DS Sanchez chimed in. “Just a few I didn’t get a chance to ask him earlier. We’ve had a chance to chat to some of James’ friends, you see, and they told us a few things that we would love for Robin to…corroborate.”

  Delicately put, Kidd thought, inclining his head slightly at Zoe.

  “Well he’s not here just now,” she said. “But I’d be more than happy to help if I can. I may not know the ins and outs of my son’s life but I remember the boys from school. Anything I can do?”

  Kidd hesitated for a moment. If they said too much, revealed anything too close to the case they might give the game away that Robin was a suspect. He didn’t know what her reaction to that would be. She seemed, from what Zoe had told him, quite protective of Robin. Who knows how far she would go to protect him from a murder conviction or two?

  “The boys mentioned that they used to give Robin a bit of a hard time,” Kidd said. “I’m not here to dredge up the past, Mrs Pai— Caroline, but I wondered if you knew anything about that?”

  She took a breath. “I know just what you’re getting at.”

  Kidd froze. “You do?”

  “I was surprised when he allowed them to be invited,” she said. “Or at least, when he spoke to them at the wake. I’d arranged the guest list and he didn’t have any objections to them being there, even seemed to be pleased I’d invited them. But I knew of the trouble they’d caused, of the way they treated my Gregory.”

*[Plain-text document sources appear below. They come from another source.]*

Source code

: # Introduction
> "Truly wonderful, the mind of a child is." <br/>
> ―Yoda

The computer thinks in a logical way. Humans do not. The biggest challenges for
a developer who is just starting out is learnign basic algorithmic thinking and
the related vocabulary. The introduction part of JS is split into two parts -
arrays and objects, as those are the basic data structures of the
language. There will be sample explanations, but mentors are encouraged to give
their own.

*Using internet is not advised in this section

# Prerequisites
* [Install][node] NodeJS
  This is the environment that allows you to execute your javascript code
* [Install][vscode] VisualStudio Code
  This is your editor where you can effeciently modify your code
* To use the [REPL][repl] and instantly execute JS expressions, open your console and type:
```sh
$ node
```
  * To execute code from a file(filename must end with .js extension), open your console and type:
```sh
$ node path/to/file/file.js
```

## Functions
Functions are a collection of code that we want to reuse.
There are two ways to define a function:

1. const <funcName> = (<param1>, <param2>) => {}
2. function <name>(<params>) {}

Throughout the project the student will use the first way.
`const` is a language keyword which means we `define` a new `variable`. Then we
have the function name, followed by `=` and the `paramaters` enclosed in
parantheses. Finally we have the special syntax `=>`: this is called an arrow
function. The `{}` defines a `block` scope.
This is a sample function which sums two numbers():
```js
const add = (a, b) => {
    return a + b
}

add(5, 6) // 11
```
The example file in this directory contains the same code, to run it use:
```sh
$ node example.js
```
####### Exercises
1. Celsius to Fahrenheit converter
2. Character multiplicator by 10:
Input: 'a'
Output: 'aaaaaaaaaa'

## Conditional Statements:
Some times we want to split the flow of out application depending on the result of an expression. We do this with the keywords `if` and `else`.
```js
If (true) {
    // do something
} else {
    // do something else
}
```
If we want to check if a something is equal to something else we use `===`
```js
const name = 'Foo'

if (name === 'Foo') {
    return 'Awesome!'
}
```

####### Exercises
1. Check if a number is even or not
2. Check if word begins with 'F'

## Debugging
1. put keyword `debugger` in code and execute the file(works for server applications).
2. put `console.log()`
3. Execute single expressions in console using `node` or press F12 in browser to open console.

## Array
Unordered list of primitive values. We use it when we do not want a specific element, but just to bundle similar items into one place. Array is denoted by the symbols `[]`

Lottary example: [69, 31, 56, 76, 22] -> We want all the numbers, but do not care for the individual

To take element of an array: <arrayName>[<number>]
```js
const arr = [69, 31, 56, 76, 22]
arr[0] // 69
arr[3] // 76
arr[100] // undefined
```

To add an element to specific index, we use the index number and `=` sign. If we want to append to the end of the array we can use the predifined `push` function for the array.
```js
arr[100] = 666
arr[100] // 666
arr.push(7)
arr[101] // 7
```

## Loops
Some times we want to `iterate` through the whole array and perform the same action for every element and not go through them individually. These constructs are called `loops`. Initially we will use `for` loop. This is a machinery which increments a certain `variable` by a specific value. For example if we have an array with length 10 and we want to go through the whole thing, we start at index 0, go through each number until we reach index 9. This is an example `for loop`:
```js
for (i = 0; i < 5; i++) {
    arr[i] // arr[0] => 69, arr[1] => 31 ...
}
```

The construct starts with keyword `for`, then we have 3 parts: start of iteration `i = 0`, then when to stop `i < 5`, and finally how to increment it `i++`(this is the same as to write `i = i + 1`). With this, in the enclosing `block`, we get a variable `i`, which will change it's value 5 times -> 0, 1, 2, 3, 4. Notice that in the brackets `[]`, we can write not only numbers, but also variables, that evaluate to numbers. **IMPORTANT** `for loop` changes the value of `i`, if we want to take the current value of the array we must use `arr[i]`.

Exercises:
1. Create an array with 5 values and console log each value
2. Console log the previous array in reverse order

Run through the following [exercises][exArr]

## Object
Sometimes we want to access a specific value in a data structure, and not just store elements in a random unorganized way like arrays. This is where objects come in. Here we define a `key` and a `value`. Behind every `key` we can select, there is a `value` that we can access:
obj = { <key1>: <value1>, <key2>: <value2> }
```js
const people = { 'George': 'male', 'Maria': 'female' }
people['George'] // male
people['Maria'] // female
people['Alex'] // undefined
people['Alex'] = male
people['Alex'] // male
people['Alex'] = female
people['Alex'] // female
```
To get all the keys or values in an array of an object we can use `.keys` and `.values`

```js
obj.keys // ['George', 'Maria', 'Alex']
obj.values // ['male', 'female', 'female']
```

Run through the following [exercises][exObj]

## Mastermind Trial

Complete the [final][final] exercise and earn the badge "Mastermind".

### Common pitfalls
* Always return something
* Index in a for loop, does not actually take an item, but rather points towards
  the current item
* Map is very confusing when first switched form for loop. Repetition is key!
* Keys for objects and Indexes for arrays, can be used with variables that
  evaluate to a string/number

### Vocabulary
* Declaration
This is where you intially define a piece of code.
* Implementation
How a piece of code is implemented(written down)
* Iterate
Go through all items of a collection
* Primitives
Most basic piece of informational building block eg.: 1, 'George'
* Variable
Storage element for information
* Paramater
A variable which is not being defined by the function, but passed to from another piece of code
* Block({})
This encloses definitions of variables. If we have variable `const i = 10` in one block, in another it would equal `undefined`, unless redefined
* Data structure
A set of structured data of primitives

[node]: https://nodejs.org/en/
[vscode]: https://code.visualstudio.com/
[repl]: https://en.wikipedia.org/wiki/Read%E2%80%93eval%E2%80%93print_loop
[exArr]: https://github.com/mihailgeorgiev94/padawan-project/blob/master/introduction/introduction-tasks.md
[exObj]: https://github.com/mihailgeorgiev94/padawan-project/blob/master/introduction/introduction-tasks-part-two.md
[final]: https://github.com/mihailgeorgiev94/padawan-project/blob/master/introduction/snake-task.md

  “Gregory?” Kidd said. “You mean Robin.”

  “Robin, Gregory, both of them in fact,” she said.

  Kidd sat up a little straighter. Now that was an interesting turn of events.

  “Could you elaborate on that?” Kidd asked, pen poised. He could even see that Zoe was rapt next to him. This was a layer of the story that Caroline Paige had clearly been all too happy to leave out earlier today.

  “I don’t want to get anyone in any trouble,” she said, looking over at them both. “I just mean they were so difficult with Robin. They’d tease him and make fun of him. What with his dad being their teacher, there were always accusations of favouritism that Gregory refuted, of course, but to no avail. They were awful to him too.”